Among the entries below, the lines from the one with "9. You'll probably" up to and including the one with "2. ### edit config file" are to be restated exactly, without pictures.

----- Input records -----

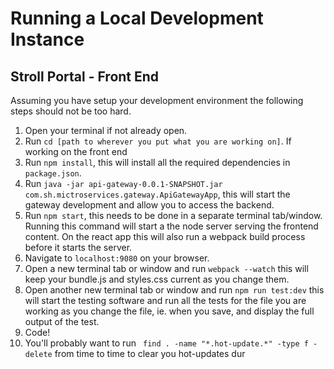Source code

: # Running a Local Development Instance

## Stroll Portal - Front End

Assuming you have setup your development environment the following steps should not be too hard.

1. Open your terminal if not already open.
2. Run `cd [path to wherever you put what you are working on]`.
If working on the front end
3. Run `npm install`, this will install all the required dependencies in `package.json`.
4. Run `java -jar api-gateway-0.0.1-SNAPSHOT.jar com.sh.mictroservices.gateway.ApiGatewayApp`, this will start the gateway development and allow you to access the backend.
5. Run `npm start`, this needs to be done in a separate terminal tab/window. Running this command will start a the node server serving the frontend content.  On the react app this will also run a webpack build process before it starts the server.
6. Navigate to `localhost:9080` on your browser.
7. Open a new terminal tab or window and run `webpack --watch` this will keep your bundle.js and styles.css current as you change them.
7. Open another new terminal tab or window and run `npm run test:dev` this will start the testing software and run all the tests for the file you are working as you change the file, ie. when you save, and display the full output of the test.
8. Code!
9. You'll probably want to run ` find . -name "*.hot-update.*" -type f -delete` from time to time to clear you hot-updates dur
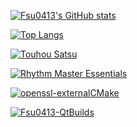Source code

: [![Fsu0413's GitHub stats](https://github-readme-stats.vercel.app/api?username=Fsu0413&hide=stars,issues&show_icons=true)](https://github.com/Fsu0413/Fsu0413)

[![Top Langs](https://github-readme-stats.vercel.app/api/top-langs/?username=Fsu0413&hide=html)](https://github.com/Fsu0413/Fsu0413)

[![Touhou Satsu](https://github-readme-stats.vercel.app/api/pin/?username=lwtmusou&repo=touhoukill&show_owner=true)](https://github.com/lwtmusou/touhoukill)

[![Rhythm Master Essentials](https://github-readme-stats.vercel.app/api/pin/?username=Fsu0413&repo=RMEssentials&show_owner=true)](https://github.com/Fsu0413/RMEssentials)

[![openssl-externalCMake](https://github-readme-stats.vercel.app/api/pin/?username=Fsu0413&repo=openssl-externalCMake&show_owner=true)](https://github.com/Fsu0413/openssl-externalCMake)

[![Fsu0413-QtBuilds](https://github-readme-stats.vercel.app/api/pin/?username=Fsu0413&repo=QtCompile&show_owner=true)](https://github.com/Fsu0413/QtCompile)
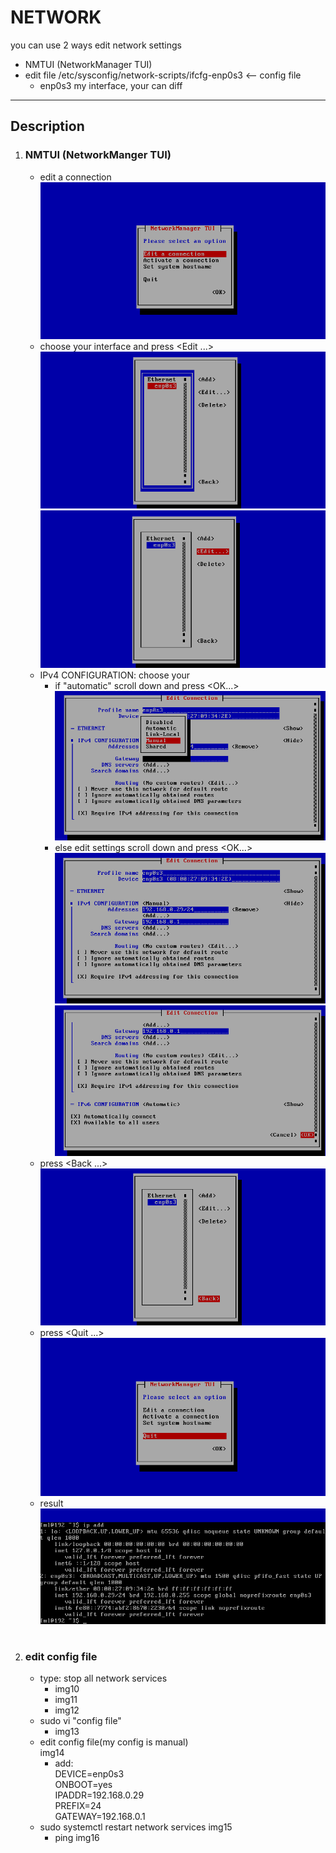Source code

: # NETWORK

you can use 2 ways edit network settings
* NMTUI (NetworkManager TUI)
* edit file /etc/sysconfig/network-scripts/ifcfg-enp0s3 <-- config file
	- enp0s3 my interface, your can diff
***

## Description
1. ### NMTUI (NetworkManger TUI)
	* edit a connection
	![img1](./imgs/1.png)  
	* choose your interface and press <Edit ...>
	![img2](./imgs/2.png)
	![img3](./imgs/3.png)  
	* IPv4 CONFIGURATION: choose your
		- if "automatic" scroll down and press <OK...> 
		![img4](./imgs/4.png)  
		- else edit settings scroll down and press <OK...>  
		![img5](./imgs/5.png)  
		![img6](./imgs/6.png)  
	* press <Back ...>  
	![img7](./imgs/7.png)  
	* press <Quit ...>  
	![img8](./imgs/8.png)  
	* result  
	![img9](./imgs/9.png)  

#
2. ### edit config file
	* type: stop all network services
		- img10  
		- img11  
		- img12  
	* sudo vi "config file"
		- img13  
	* edit config file(my config is manual)  
		img14  
		- add:  
			DEVICE=enp0s3  
			ONBOOT=yes  
			IPADDR=192.168.0.29  
			PREFIX=24  
			GATEWAY=192.168.0.1  
	* sudo systemctl restart network services
		img15  
		- ping
		img16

-----

▶ Response for this exercise:
9. You'll probably want to run ` find . -name "*.hot-update.*" -type f -delete` from time to time to clear you hot-updates dur
Source code

: [![Fsu0413's GitHub stats](https://github-readme-stats.vercel.app/api?username=Fsu0413&hide=stars,issues&show_icons=true)](https://github.com/Fsu0413/Fsu0413)

[![Top Langs](https://github-readme-stats.vercel.app/api/top-langs/?username=Fsu0413&hide=html)](https://github.com/Fsu0413/Fsu0413)

[![Touhou Satsu](https://github-readme-stats.vercel.app/api/pin/?username=lwtmusou&repo=touhoukill&show_owner=true)](https://github.com/lwtmusou/touhoukill)

[![Rhythm Master Essentials](https://github-readme-stats.vercel.app/api/pin/?username=Fsu0413&repo=RMEssentials&show_owner=true)](https://github.com/Fsu0413/RMEssentials)

[![openssl-externalCMake](https://github-readme-stats.vercel.app/api/pin/?username=Fsu0413&repo=openssl-externalCMake&show_owner=true)](https://github.com/Fsu0413/openssl-externalCMake)

[![Fsu0413-QtBuilds](https://github-readme-stats.vercel.app/api/pin/?username=Fsu0413&repo=QtCompile&show_owner=true)](https://github.com/Fsu0413/QtCompile)
Source code

: # NETWORK

you can use 2 ways edit network settings
* NMTUI (NetworkManager TUI)
* edit file /etc/sysconfig/network-scripts/ifcfg-enp0s3 <-- config file
	- enp0s3 my interface, your can diff
***

## Description
1. ### NMTUI (NetworkManger TUI)
	* edit a connection
	![img1](./imgs/1.png)  
	* choose your interface and press <Edit ...>
	![img2](./imgs/2.png)
	![img3](./imgs/3.png)  
	* IPv4 CONFIGURATION: choose your
		- if "automatic" scroll down and press <OK...> 
		![img4](./imgs/4.png)  
		- else edit settings scroll down and press <OK...>  
		![img5](./imgs/5.png)  
		![img6](./imgs/6.png)  
	* press <Back ...>  
	![img7](./imgs/7.png)  
	* press <Quit ...>  
	![img8](./imgs/8.png)  
	* result  
	![img9](./imgs/9.png)  

#
2. ### edit config file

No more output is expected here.